AltairX
New computer and new CPU PoC
The main processor of the AltairX K1 is a VLIW In Order CPU.
It has 4 internal memory:
64 KiB L1 instruction Cache 4-way.
32 KiB L1 data Cache RW 4-way.
32 KiB L1 data Cache R 4-way.
16 KiB L1 data Scratchpad memory.
1 MiB L2 Scratchpad memory.
Algorithms cache used is MRU based Pseudo LRU (PLRUm).
If used 2-way Algorithms cache used is FIFO.
The processor has no branch prediction, it will be based on the delay slot (1 cycle for Fetch) and 1 decode cycle + Jump (Delay)
The number of instructions is done via a "Pairing" bit, when it is equal to 1, there is another instruction to be executed in parallel, 0 indicates the end of the bundle.
The goal of this processor is to reach the minimum of latency, and to solve the problem of latency of the RAM.
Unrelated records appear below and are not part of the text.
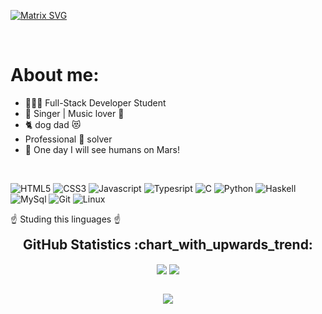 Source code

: [![Matrix SVG](https://raw.githubusercontent.com/rodrigograca31/rodrigograca31/master/matrix.svg)](https://www.youtube.com/watch?v=SDkAGkd4NLc)

<!-- # 👀 Hi stranger! 👋🏻 -->

<br>

<h1> About me: </h1>

- 👨🏻‍💻 Full-Stack Developer Student
- 🎵 Singer | Music lover 🎵
- 🐈 dog dad 😻
- Professional 🐛 solver
- 🚀 One day I will see humans on Mars!

<br>

![HTML5](https://img.shields.io/badge/HTML5-E34F26?style=for-the-badge&logo=html5&logoColor=white)
![CSS3](https://img.shields.io/badge/CSS3-1572B6?style=for-the-badge&logo=css3&logoColor=white)
![Javascript](https://img.shields.io/badge/JavaScript-323330?style=for-the-badge&logo=javascript&logoColor=F7DF1E)
![Typesript](https://img.shields.io/badge/TypeScript-007ACC?style=for-the-badge&logo=typescript&logoColor=white)
![C](https://img.shields.io/badge/C-00599C?style=for-the-badge&logo=c&logoColor=white)
![Python](https://img.shields.io/badge/Python-FFD43B?style=for-the-badge&logo=python&logoColor=blue)
![Haskell](https://img.shields.io/badge/Haskell-5D4F85?style=for-the-badge&logo=haskell&logoColor=white)
![MySql](https://img.shields.io/badge/MySQL-005C84?style=for-the-badge&logo=mysql&logoColor=white)
![Git](https://img.shields.io/badge/GIT-E44C30?style=for-the-badge&logo=git&logoColor=white)
![Linux](https://img.shields.io/badge/Linux-FCC624?style=for-the-badge&logo=linux&logoColor=black)

<!-- Watch this: https://www.youtube.com/watch?v=eC7xzavzEKY -->

☝️ Studing this linguages ☝️


<div align="center">
<h2 style="margin: 5px 10px;">GitHub Statistics :chart_with_upwards_trend:</h2> 
<div style="display: flex; align-items: center; justify-content: center;">

[![](https://github-readme-stats.vercel.app/api?username=diogo-matias&show_icons=true&theme=tokyonight&hide_border=true&locale=en)](https://github.com/diogo-matias)
[![](https://github-readme-streak-stats.herokuapp.com/?user=diogo-matias&theme=tokyonight&hide_border=true)](https://github.com/diogo-matias)

</div>
</div>

<div align="center">

![](https://komarev.com/ghpvc/?username=diogo-matias&style=flat-square)

</div>

  


</body>
</html>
For this, the compiler will have to do two things:
- resolve pipeline conflicts
- prefetch instruction and data
- use SPM
To resolve pipeline conflicts, it has an accumulator internal to the ALU and to the VFPU which is register 61.
To avoid multiple writes to registers due to unsynchronized pipeline, there are two special registers P and Q (Product and Quotient) which are registers 62 and 63, to handle mul / div / sqrt etc etc.
There is also a specific register for loops (register 60).
The processor has 64 general registers of 64 bits, and 64 registers of 128 bits for the VFPU.
The processor only has SIMD instructions for the FPU.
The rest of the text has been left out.